Achieving the best performance when using meshes

Hello everyone, I am working on a procedural supermarket, and as you can imagine, a large sized supermarket would contain tens of thousands of meshes. Like I said, this would be procedural, so if the supermarket was tall, shelves would be stacked higher, like in this picture, it is 7 shelves high:

I figured that to improve performance, I would have 1 mesh that is 3 shelves, rather than 3 meshes that each have 1 shelf, so that overall there are less meshes in the scene, and then would increment height at 3 shelves at a time. My question is this: Will combining 1 shelf into 3 in my 3D Modeler improve performance vs having 3 shelves with 1 shelf per mesh simply because there are less meshes but the same amount of polygons?

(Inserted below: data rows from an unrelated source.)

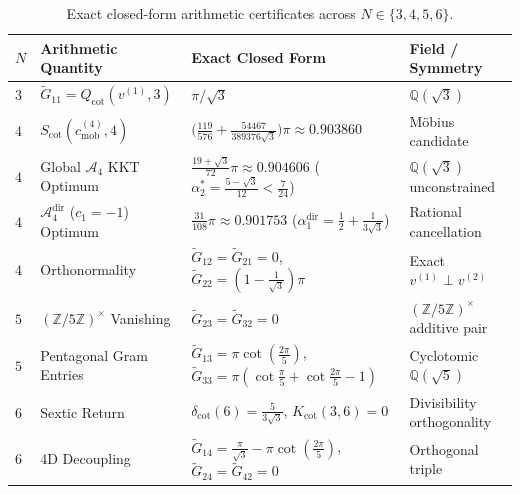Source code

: \documentclass[11pt,a4paper]{article}
\theoremstyle{definition}
\newcommand{\Z}{\mathbb{Z}}
\newcommand{\Q}{\mathbb{Q}}
\begin{document}
\begin{table}[ht]
\centering
\caption{Exact closed-form arithmetic certificates across $N \in \{3, 4, 5, 6\}$.}
\label{tab:exact_certs}
\vspace{4pt}
\footnotesize
\setlength{\tabcolsep}{4.5pt}
\renewcommand{\arraystretch}{1.18}
\begin{tabular}{@{}llll@{}}
\toprule
$N$ & Arithmetic Quantity & Exact Closed Form & Field / Symmetry \\
\midrule
$3$ & $\widetilde{G}_{11} = Q_{\mathrm{cot}}(v^{(1)}, 3)$ & $\pi / \sqrt{3}$ & $\Q(\sqrt{3})$ \\
$4$ & $S_{\mathrm{cot}}(c_{\mathrm{mob}}^{(4)}, 4)$ & $\bigl(\tfrac{119}{576} + \tfrac{54467}{389376\sqrt{3}}\bigr)\pi \approx 0.903860$ & M\"obius candidate \\
$4$ & Global $\mathcal{A}_4$ KKT Optimum & $\tfrac{19+\sqrt{3}}{72}\pi \approx 0.904606$ ($\alpha_2^* = \tfrac{5-\sqrt{3}}{12} < \tfrac{7}{24}$) & $\Q(\sqrt{3})$ unconstrained \\
$4$ & $\mathcal{A}_4^{\mathrm{dir}}$ ($c_1=-1$) Optimum & $\tfrac{31}{108}\pi \approx 0.901753$ ($\alpha_1^{\mathrm{dir}} = \tfrac{1}{2} + \tfrac{1}{3\sqrt{3}}$) & Rational cancellation \\
$4$ & Orthonormality & $\widetilde{G}_{12} = \widetilde{G}_{21} = 0$, \; $\widetilde{G}_{22} = (1 - \tfrac{1}{\sqrt{3}})\pi$ & Exact $v^{(1)} \perp v^{(2)}$ \\
$5$ & $(\Z/5\Z)^\times$ Vanishing & $\widetilde{G}_{23} = \widetilde{G}_{32} = 0$ & $(\Z/5\Z)^\times$ additive pair \\
$5$ & Pentagonal Gram Entries & $\widetilde{G}_{13} = \pi\cot(\tfrac{2\pi}{5})$, \; $\widetilde{G}_{33} = \pi(\cot\tfrac{\pi}{5} + \cot\tfrac{2\pi}{5} - 1)$ & Cyclotomic $\Q(\sqrt{5})$ \\
$6$ & Sextic Return & $\delta_{\mathrm{cot}}(6) = \tfrac{5}{3\sqrt{3}}$, \; $K_{\mathrm{cot}}(3, 6) = 0$ & Divisibility orthogonality \\
$6$ & 4D Decoupling & $\widetilde{G}_{14} = \tfrac{\pi}{\sqrt{3}} - \pi\cot(\tfrac{2\pi}{5})$, \; $\widetilde{G}_{24} = \widetilde{G}_{42} = 0$ & Orthogonal triple \\
\bottomrule
\end{tabular}
\end{table}
\end{document}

Thanks for the answers ahead of time, if this was confusing, just ask any questions to clarify.

Yes, that would improve performance—draw calls are one of the biggest things that affect performance, so by reducing the number of meshes in the game level it will reduce draw calls. Usually it’s better to take the hit in memory than it is to take the hit in the draw calls

Is there anyway that I could combine meshes & runtime? I’d like to be able to increment the shelf height by 1 rather than 3, but I’d also like to keep the draw calls down.

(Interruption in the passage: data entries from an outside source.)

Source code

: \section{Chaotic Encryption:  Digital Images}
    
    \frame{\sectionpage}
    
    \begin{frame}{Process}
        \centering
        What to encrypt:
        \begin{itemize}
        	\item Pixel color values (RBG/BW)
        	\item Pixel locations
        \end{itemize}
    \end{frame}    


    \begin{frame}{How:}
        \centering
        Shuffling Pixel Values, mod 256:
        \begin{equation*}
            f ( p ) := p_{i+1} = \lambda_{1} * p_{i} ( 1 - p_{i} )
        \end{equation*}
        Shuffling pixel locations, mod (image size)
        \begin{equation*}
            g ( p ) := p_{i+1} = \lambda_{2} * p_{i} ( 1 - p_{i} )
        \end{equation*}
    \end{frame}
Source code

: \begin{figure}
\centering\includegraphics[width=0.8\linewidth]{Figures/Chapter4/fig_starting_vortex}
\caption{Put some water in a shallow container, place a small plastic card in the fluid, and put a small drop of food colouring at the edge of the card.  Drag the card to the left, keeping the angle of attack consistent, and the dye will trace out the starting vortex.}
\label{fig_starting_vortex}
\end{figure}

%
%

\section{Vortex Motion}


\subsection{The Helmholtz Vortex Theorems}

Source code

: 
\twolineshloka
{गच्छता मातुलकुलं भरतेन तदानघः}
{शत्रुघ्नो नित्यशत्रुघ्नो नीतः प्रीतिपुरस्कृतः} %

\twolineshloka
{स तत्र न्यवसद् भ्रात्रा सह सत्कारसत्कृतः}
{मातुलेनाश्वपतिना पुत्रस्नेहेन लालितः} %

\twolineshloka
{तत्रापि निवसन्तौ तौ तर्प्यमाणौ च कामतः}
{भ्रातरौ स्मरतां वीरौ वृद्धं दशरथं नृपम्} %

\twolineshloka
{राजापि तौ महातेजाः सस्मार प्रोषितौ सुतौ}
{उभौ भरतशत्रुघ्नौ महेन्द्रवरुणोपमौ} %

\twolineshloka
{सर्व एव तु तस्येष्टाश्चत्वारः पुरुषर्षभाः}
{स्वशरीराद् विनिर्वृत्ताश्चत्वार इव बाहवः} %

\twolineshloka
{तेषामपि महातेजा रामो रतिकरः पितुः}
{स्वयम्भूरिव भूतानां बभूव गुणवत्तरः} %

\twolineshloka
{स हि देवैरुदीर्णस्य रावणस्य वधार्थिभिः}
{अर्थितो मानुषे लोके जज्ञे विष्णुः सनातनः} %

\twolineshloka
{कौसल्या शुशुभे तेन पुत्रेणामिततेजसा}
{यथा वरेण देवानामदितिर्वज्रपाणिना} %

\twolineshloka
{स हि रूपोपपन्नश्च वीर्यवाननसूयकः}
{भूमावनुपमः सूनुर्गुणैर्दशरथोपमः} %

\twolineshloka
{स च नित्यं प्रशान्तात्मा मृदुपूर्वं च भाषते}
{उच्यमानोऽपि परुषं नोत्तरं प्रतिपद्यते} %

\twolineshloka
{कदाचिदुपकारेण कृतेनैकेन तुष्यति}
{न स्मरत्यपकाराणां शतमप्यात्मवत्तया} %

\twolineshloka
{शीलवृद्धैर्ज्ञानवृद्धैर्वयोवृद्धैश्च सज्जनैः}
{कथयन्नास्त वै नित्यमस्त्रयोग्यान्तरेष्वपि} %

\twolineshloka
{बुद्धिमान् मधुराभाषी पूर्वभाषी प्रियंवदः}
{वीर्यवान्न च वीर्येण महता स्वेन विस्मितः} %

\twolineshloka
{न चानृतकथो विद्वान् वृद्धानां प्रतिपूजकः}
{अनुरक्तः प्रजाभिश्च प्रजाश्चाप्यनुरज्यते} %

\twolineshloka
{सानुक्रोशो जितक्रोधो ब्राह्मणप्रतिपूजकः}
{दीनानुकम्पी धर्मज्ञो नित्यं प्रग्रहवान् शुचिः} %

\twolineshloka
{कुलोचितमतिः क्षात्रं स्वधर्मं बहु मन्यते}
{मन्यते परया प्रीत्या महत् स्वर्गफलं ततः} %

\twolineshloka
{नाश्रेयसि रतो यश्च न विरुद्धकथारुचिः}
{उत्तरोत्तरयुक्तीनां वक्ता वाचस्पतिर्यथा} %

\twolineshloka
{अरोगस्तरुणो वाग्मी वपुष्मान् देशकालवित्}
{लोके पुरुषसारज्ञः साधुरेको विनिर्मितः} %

If they’re using the same material, then I believe you can use Instanced Static Mesh Blueprints–in this case instanced means batched so the elements of the blueprint will be combined to a single mesh. I’m not sure how dynamic it is.

I will be using instanced static mesh COMPONENTS, that way they can be instances with seperate materials (Price tags will be different for each shelf), is that a smart idea? I used this same approach with a terraria so that 1 actor block could have instances with any material.

If it was doing meshes with different materials, then my guess is that would add an additional draw call for each different material.

So 8 price tags with 3 materials = 3 draw calls?